We're already at a point where the producers (who compose the songs and
usually even create the audio using computer software) spend a lot of time
analyzing the metrics they get from Spotify et al. They look for stats on how
many seconds someone listens to a track before skipping to the next one, do
they turn the volume up or down, which songs are paired to the same playlists,
etc etc.

When reading interviews of musicians, they frequently bring this up and
usually not in a positive light. You can also hear the results if you're
exposed to modern pop music - when there's a hit single, there will be quite a
few copycats that will shamelessly borrow the elements of the hit. This is not
a new thing but the degree to which it's occuring is.
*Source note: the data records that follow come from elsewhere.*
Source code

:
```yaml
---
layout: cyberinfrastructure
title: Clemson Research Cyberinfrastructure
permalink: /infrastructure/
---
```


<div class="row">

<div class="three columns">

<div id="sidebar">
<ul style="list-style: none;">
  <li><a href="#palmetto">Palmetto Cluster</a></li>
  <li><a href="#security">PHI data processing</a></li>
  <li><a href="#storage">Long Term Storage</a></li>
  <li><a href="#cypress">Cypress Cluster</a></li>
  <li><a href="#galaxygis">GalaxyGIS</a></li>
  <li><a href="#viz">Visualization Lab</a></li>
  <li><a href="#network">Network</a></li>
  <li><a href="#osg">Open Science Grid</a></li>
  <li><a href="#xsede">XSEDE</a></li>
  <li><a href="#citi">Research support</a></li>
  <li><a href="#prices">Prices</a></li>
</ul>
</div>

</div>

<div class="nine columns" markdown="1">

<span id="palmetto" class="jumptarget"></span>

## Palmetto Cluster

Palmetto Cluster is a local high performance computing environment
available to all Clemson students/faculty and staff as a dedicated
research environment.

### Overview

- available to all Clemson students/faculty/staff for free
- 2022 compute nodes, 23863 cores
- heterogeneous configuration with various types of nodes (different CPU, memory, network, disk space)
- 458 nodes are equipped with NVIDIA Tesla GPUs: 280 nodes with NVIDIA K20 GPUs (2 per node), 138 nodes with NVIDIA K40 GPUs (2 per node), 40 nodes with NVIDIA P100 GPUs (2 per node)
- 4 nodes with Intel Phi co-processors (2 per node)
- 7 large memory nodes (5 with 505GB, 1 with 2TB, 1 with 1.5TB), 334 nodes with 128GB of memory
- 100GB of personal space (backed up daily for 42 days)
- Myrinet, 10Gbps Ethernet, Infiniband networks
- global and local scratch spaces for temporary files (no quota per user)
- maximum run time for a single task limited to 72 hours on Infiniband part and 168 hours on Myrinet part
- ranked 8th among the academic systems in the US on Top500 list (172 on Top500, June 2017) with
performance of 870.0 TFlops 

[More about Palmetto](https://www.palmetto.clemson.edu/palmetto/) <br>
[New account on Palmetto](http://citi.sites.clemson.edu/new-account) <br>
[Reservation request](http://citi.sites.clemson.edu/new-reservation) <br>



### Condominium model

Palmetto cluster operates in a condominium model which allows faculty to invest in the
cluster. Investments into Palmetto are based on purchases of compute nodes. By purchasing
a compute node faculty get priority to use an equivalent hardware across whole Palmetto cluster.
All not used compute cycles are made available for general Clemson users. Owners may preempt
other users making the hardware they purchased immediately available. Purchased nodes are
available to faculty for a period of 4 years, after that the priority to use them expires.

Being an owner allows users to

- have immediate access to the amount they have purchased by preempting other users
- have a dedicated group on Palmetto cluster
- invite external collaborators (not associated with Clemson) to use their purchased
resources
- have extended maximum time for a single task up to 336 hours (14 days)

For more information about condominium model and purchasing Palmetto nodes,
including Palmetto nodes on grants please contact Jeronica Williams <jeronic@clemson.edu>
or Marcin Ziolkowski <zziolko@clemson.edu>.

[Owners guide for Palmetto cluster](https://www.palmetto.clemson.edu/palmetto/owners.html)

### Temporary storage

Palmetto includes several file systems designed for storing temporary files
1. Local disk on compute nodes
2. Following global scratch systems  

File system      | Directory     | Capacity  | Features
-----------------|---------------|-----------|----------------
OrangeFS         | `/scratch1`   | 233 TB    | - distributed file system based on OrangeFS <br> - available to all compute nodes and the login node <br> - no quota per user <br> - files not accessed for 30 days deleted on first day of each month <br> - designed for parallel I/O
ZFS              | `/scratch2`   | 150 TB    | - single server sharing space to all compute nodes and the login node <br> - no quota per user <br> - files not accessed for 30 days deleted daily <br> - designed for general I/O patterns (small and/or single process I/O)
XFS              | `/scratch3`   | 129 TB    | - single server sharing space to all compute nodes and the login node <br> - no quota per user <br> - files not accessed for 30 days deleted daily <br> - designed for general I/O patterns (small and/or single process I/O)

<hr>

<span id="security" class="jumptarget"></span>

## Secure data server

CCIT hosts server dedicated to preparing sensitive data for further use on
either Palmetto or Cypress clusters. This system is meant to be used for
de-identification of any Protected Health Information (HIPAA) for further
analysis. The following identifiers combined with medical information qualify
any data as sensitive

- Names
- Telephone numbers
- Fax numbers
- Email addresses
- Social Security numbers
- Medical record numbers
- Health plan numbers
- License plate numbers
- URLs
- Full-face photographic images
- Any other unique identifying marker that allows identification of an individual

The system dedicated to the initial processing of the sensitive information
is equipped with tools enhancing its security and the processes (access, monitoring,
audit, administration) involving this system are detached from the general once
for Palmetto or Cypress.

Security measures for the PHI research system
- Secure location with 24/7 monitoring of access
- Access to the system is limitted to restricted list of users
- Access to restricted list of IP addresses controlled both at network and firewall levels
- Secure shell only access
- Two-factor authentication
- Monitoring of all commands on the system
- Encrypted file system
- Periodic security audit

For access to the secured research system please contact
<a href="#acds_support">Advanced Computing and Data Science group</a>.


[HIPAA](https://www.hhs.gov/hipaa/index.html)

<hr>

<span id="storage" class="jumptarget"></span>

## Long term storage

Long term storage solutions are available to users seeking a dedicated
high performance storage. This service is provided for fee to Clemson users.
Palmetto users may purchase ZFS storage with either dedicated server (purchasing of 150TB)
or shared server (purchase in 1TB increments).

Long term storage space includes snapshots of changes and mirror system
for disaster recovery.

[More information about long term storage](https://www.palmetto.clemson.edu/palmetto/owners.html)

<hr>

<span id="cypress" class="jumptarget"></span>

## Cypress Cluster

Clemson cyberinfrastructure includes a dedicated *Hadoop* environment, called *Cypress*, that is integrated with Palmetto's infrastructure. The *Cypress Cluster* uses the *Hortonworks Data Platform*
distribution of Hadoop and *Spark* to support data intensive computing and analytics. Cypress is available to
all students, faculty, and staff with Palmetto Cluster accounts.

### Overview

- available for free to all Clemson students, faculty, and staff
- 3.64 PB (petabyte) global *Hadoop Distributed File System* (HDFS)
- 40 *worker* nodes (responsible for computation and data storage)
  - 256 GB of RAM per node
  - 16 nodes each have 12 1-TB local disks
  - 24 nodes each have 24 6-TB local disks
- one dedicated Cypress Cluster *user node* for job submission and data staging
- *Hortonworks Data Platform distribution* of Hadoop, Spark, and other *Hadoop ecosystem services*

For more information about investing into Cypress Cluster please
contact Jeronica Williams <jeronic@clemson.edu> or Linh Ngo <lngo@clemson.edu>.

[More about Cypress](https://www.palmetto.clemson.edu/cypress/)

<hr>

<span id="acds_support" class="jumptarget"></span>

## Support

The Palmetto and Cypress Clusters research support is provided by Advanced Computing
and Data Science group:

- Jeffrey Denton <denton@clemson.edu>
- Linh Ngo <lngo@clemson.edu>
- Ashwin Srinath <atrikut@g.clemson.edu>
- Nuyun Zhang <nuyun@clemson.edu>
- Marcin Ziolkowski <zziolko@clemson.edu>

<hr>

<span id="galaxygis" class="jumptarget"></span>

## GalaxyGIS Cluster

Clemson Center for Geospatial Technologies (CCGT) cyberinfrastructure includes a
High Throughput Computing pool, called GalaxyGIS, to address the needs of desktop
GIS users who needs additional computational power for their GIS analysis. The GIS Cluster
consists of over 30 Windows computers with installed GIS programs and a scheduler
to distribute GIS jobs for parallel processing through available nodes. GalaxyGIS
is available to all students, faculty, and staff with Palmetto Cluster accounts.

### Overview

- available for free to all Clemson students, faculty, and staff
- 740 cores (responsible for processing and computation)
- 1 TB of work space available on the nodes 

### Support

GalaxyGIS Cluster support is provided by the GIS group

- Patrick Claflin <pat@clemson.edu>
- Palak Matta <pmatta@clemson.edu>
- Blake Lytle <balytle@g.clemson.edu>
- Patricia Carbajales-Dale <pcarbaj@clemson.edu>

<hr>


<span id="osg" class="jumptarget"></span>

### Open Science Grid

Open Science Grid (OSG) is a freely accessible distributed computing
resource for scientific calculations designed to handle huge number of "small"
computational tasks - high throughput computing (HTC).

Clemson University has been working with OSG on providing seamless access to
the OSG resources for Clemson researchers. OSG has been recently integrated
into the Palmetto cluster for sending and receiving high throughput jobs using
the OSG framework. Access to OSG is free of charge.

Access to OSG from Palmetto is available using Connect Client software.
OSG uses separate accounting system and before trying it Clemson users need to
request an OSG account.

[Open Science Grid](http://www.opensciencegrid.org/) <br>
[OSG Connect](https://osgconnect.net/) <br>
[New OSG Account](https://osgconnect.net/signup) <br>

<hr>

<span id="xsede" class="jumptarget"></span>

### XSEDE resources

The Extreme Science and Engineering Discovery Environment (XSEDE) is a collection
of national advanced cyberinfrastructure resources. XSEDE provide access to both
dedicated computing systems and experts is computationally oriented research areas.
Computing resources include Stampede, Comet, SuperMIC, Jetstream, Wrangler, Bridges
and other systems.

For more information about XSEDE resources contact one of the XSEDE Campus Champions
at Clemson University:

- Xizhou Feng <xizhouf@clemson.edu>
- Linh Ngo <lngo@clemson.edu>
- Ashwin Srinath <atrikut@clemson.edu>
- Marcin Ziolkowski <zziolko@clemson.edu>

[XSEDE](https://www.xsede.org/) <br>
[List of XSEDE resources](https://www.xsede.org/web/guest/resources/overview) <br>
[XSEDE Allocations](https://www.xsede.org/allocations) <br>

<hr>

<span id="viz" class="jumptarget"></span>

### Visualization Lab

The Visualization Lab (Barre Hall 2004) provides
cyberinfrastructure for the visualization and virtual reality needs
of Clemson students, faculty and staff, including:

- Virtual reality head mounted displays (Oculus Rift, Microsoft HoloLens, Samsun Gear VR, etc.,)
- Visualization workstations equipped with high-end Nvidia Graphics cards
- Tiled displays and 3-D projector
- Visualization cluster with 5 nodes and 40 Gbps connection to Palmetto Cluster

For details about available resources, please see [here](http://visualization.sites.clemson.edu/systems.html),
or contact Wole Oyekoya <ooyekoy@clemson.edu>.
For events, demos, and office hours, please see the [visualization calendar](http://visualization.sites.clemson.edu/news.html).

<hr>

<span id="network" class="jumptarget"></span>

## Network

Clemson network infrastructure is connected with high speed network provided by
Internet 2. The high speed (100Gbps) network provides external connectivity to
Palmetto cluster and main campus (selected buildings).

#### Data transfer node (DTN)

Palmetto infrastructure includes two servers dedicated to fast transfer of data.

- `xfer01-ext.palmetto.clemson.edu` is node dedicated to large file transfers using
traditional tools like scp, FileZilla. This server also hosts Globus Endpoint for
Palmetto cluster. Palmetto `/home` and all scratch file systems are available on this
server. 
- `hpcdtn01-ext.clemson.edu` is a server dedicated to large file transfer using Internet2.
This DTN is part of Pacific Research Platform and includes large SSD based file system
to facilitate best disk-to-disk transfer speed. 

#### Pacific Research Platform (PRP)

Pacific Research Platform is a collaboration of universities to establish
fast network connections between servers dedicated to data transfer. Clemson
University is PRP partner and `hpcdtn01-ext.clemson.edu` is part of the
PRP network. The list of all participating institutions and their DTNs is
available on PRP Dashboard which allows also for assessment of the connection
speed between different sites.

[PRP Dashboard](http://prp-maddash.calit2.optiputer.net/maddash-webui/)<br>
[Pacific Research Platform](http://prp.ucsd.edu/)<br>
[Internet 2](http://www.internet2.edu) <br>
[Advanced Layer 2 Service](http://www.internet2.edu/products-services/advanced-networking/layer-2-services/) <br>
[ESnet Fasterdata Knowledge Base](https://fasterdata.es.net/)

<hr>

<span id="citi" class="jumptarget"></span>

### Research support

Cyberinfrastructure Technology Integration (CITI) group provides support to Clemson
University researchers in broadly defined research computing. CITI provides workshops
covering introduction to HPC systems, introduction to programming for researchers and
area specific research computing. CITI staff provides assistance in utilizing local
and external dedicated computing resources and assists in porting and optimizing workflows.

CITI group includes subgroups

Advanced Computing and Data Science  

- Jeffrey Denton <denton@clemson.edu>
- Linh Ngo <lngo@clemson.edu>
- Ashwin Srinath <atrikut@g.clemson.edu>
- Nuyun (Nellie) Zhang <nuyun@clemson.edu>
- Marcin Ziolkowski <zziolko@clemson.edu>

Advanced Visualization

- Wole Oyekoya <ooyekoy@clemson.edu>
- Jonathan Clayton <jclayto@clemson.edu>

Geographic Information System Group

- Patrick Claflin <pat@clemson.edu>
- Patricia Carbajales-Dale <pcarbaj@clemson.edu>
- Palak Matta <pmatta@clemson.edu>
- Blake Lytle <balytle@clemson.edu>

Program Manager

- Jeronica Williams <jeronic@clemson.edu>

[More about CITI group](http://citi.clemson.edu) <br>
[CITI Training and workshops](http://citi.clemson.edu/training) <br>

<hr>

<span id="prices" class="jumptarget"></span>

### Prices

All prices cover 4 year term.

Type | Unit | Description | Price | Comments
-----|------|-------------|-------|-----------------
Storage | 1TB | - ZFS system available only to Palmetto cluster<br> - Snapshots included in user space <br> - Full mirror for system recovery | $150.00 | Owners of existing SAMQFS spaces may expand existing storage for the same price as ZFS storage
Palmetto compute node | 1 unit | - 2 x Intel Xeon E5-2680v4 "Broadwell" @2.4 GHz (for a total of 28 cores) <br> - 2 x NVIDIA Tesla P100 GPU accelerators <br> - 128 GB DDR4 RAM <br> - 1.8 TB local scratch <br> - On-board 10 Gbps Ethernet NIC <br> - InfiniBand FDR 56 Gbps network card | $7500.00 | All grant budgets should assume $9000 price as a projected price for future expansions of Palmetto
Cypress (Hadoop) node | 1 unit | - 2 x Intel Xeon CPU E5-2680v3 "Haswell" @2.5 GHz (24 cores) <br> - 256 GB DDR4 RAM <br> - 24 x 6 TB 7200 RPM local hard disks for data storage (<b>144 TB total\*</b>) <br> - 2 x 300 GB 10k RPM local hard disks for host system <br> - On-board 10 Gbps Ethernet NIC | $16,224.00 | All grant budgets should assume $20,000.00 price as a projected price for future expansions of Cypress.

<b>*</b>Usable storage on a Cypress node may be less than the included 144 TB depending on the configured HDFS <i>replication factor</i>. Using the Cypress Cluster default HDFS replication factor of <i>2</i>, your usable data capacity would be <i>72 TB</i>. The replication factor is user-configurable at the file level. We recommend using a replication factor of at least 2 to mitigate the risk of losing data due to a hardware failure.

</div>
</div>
Now what's good at looking at metrics, doing tiny adjustments and gradient
descending towards some local optimum and cheaper than hiring a musician? A
machine learning algorithm of course.

While it's not common yet, there have been some fairly impressive
demonstrations I've heard. Computer-generated music notation is easy to
generate (read: number of bits in the output is rather low) and has been
experimented with for a long time.

But this can go even a step further, rather than producing sheet music, an
algorithm can generate the _audio_ directly. As in the PCM audio waveforms (or
maybe spectrograms, frequency domain might be easier for algorithms). I recall
hearing AI-generated classical music audio (found through HN) which sounded
fairly convincing to me (albeit with a white-ish noise on the background).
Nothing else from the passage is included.